Over 91,000 households were owed a prevention and relief duty in the year to September 2024 by DCN councils. The homelessness crisis is no longer confined to London and Metropolitan areas. While London Boroughs still have the highest absolute numbers in temporary accommodation, district areas are experiencing a faster percentage growth in TA use, demonstrating how this challenge is rapidly expanding beyond traditional urban centres.
The number of households in temporary accommodation were 49% higher in September 2024 compared to 2021. For households with children, figures have grown by 70% in the same period. This rapid growth is creating an unsustainable financial burden, with some councils now spending over a quarter of their council tax income on homelessness services.
District councils are at the forefront of tackling homelessness, with responsibility for housing and homelessness services across their communities. Our members have statutory duties to prevent and relieve homelessness, provide temporary accommodation, and support vulnerable residents.
Question 1: Do you agree with the proposal to use ‘total Housing Benefit (HB) + Universal Credit (UC) claimants’ as a measure of homelessness demand?
No
We oppose using ‘total Housing Benefit and Universal Credit claimants’ as the primary measure of homelessness demand. This metric fails to capture the true nature of homelessness pressures facing district councils.
The proposed formula misses crucial cohorts who are vulnerable to homelessness but may not be claiming benefits. Young people, rough sleepers, and those who are sofa surfing but not claiming UC would be overlooked. The current formula’s focus on actual prevention and relief duties provides a more accurate picture of real demand.
We are also concerned that the formula fails to capture homelessness pressures from asylum seekers receiving positive decisions and households in resettlement schemes. These individuals aren’t represented in HB/UC claimant figures until after they present as homeless, creating disproportionate pressures on certain district councils with higher asylum accommodation numbers or resettlement scheme participation.
Several of our members in high-value housing areas have highlighted that their communities experience significant homelessness challenges despite having relatively low numbers of benefit claimants. The extreme housing costs in these areas create homelessness risks for working households with incomes above benefit thresholds. Many households presenting as homeless have never claimed benefits but face housing crises due to relationship breakdown, the end of private tenancies, or other life events. Under the proposed formula, these high-pressure areas would receive less funding despite their substantial need.

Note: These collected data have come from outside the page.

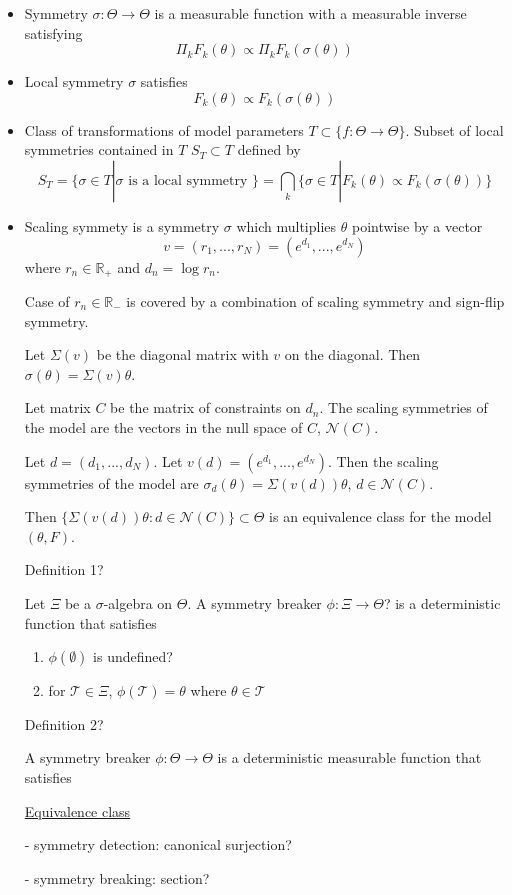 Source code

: \documentclass{article}
\begin{document}
\begin{itemize}

\item
Symmetry $\sigma:\Theta\rightarrow\Theta$ is a measurable function with a measurable inverse satisfying
\[
\Pi_kF_k(\theta)\propto\Pi_kF_k\left(\sigma(\theta)\right)
\]

\item
Local symmetry $\sigma$ satisfies
\[
F_k(\theta) \propto F_k\left(\sigma(\theta)\right)
\]

\item
Class of transformations of model parameters $T\subset\{f:\Theta\rightarrow\Theta\}$. Subset of local symmetries contained in $T$ $S_T\subset T$ defined by
\[
S_T=\{\sigma\in T|\sigma \text{ is a local symmetry }\} = \bigcap_k\{\sigma\in T | F_k(\theta)\propto F_k\left(\sigma(\theta)\right)\}
\]

\item
Scaling symmety is a symmetry $\sigma$ which multiplies $\theta$ pointwise by a vector
\[
v=(r_1,...,r_N) = (e^{d_1},...,e^{d_N})
\]
where $r_n\in \mathbb{R}_+$ and $d_n=\log r_n$.

Case of $r_n\in\mathbb{R}_-$ is covered by a combination of scaling symmetry and sign-flip symmetry.

Let $\Sigma(v)$ be the diagonal matrix with $v$ on the diagonal. Then $\sigma(\theta)=\Sigma(v)\theta$.

Let matrix $C$ be the matrix of constraints on $d_n$. The scaling symmetries of the model are the vectors in the null space of $C$, $\mathcal{N}(C)$.

Let $d=(d_1,...,d_N)$. Let $v(d) = (e^{d_1},...,e^{d_N})$. Then the scaling symmetries of the model are $\sigma_{d}(\theta)=\Sigma(v(d))\theta$, $d\in\mathcal{N}(C)$.

Then $\{\Sigma(v(d))\theta:d\in\mathcal{N}(C)\}\subset\Theta$ is an equivalence class for the model $(\theta,F)$.

Definition 1?

Let $\Xi$ be a $\sigma$-algebra on $\Theta$. A symmetry breaker $\phi:\Xi\rightarrow\Theta$? is a deterministic function that satisfies
\begin{enumerate}

\item
$\phi(\emptyset)$ is undefined?

\item
for $\mathcal{T}\in\Xi$, $\phi(\mathcal{T})=\theta$ where $\theta\in\mathcal{T}$

\end{enumerate}

Definition 2?

A symmetry breaker $\phi:\Theta\rightarrow\Theta$ is a deterministic measurable function that satisfies

\href{https://en.wikipedia.org/wiki/Equivalence_class}{Equivalence class}

- symmetry detection: canonical surjection?

- symmetry breaking: section?

\end{itemize}
\end{document}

The drive for simplicity in the formula to the extent of using a single metric will significantly underestimate the true demands on councils for prevention and relief services. Alongside HB & UC claimants, government should also use the prevention and relief data it already publishes to ensure true demand for prevention services are reflected at a local authority level. There are two key measures which should be considered:
- The proportion of prevention/relief duties which end with councils securing PRS accommodation for that household. This represents the significant effort and time which councils put into preventing individual households from living in TA. These cases, and the demand on finite resources, are currently not reflected at all in the proposed formula.
- The number of households owed a prevention or relief duty who are in full time work and not in receipt of benefits. This is necessary to reflect the true demand on homelessness services in DCN and high-cost areas. In these areas, demand for support significantly outstrips the number of households receiving housing benefit or universal credit.
Question 2: Do you agree with the proposal to use ‘TA Numbers’ as a measure of TA demand?
Indifferent
While we are broadly supportive of using TA numbers as a measure of demand, we believe this metric alone doesn’t capture the full picture of how councils manage homelessness pressures.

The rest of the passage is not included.